▶ [Task details]: Every line below that has the word "расчет" counts once; report how many lines that makes, with no other words.

==== Provided material

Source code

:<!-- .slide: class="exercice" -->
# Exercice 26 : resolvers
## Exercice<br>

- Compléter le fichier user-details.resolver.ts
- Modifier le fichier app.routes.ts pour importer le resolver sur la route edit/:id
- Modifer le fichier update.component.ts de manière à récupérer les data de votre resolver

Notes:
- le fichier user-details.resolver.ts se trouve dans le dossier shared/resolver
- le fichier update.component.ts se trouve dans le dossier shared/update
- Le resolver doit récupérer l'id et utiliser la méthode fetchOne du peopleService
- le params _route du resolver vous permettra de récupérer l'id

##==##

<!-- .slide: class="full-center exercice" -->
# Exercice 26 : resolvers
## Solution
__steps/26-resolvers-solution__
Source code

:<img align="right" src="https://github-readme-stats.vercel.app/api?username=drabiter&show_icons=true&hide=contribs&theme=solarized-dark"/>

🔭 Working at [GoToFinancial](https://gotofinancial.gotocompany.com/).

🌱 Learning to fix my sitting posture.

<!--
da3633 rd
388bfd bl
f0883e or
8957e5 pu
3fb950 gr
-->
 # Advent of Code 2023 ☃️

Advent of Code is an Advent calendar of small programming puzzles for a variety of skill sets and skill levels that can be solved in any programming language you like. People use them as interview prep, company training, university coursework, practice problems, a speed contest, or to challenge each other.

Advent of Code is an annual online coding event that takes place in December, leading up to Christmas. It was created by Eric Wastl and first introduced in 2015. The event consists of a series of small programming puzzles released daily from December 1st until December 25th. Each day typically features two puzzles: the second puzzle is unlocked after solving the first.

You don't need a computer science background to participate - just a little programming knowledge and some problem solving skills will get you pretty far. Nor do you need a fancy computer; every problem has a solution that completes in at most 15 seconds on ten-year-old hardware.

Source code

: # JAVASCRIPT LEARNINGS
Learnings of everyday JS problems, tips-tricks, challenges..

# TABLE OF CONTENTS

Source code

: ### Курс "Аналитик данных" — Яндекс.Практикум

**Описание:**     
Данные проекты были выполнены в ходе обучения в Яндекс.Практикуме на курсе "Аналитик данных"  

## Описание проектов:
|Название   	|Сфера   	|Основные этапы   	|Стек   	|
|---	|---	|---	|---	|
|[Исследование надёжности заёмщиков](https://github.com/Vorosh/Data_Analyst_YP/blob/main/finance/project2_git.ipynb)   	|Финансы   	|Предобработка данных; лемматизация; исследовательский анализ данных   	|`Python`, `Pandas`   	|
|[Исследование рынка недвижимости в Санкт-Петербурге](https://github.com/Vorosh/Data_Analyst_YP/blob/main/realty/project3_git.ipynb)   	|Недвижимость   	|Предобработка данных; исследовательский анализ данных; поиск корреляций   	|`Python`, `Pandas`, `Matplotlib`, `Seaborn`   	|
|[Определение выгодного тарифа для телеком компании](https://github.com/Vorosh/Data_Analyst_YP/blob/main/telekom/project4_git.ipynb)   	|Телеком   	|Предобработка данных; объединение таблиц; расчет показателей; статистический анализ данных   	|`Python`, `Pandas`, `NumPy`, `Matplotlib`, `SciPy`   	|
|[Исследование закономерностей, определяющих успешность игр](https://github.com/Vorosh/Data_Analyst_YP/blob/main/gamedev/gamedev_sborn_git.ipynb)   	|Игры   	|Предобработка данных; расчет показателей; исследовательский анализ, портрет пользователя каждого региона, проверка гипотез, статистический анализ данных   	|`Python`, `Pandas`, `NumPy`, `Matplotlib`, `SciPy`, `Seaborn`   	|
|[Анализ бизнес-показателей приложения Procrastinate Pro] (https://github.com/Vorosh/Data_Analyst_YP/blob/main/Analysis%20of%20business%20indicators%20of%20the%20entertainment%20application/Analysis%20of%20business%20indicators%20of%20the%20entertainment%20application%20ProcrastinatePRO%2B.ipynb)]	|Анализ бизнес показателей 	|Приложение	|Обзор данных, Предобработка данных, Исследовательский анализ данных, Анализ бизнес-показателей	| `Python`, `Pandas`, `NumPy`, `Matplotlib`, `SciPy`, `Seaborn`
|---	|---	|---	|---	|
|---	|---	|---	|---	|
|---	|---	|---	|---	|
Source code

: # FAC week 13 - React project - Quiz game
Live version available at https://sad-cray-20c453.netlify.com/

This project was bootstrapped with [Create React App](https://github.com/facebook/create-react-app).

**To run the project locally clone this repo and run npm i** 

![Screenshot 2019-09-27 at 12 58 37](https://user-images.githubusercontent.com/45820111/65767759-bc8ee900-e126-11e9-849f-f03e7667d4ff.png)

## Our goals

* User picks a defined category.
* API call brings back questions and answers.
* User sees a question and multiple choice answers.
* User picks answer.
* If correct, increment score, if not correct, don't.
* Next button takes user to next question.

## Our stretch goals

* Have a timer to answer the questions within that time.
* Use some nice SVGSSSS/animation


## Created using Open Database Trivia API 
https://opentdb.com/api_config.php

========

▶ [Exercise result]: 2